- **DATA RECORDS**:
○ ○ ○

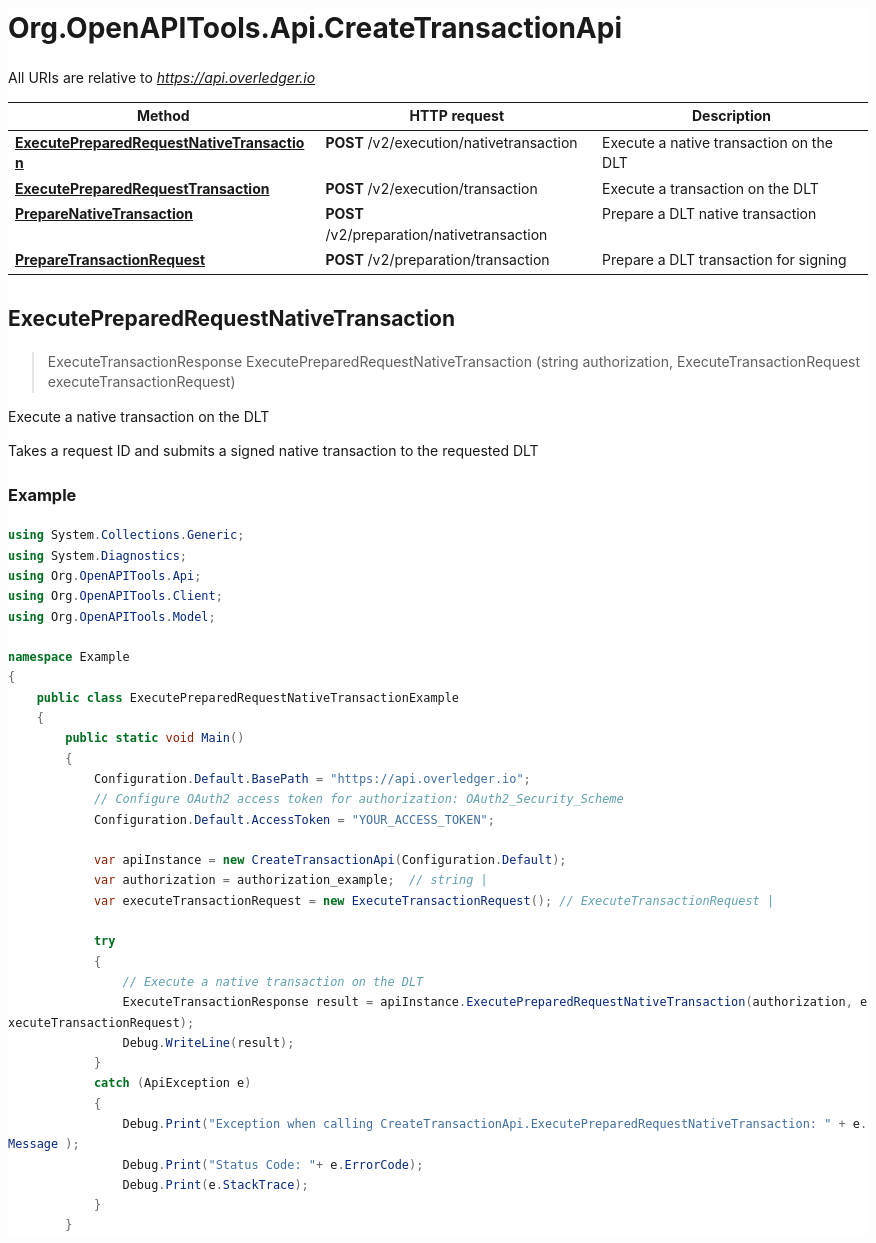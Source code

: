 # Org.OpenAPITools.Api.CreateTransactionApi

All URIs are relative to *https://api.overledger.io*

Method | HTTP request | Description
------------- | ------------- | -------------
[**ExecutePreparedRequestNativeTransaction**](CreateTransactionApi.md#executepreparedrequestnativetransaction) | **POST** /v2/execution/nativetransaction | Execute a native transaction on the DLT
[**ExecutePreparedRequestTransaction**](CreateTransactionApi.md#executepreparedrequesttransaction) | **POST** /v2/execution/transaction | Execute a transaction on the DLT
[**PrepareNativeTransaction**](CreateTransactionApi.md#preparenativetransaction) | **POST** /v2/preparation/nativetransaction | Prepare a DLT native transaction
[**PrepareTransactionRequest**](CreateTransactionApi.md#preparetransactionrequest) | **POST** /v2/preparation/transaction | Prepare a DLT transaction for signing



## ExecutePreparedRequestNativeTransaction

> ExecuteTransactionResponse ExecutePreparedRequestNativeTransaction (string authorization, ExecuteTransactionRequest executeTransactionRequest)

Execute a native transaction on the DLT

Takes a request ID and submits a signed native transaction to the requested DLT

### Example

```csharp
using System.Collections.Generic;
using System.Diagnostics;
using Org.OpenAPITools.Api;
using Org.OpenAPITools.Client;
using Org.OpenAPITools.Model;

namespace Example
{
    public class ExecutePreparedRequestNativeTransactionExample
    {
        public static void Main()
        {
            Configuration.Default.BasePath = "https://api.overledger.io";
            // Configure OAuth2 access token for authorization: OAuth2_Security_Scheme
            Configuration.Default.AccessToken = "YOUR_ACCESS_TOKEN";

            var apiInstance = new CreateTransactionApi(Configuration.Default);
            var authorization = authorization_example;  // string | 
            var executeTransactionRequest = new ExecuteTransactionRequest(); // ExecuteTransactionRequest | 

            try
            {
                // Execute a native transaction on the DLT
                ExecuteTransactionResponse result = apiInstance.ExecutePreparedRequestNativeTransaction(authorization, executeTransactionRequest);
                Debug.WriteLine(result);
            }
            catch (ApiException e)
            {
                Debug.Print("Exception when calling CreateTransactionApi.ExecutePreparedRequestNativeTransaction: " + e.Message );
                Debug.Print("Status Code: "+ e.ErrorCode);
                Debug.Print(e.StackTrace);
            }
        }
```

○ ○ ○

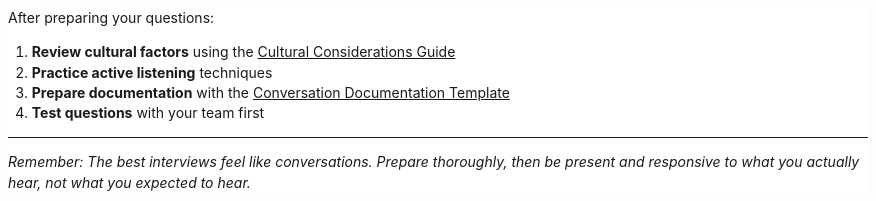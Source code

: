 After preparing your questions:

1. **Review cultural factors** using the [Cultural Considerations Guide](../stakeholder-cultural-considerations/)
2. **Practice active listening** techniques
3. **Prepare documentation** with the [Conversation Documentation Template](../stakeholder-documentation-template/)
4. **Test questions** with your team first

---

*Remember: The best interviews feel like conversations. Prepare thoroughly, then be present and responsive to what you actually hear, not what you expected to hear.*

○ ○ ○

- **ASSIGNED TASK**: Your answer should be the lines above that contain the word "https", copied out.

- **RESPONSE AREA**:
All URIs are relative to *https://api.overledger.io*
            Configuration.Default.BasePath = "https://api.overledger.io";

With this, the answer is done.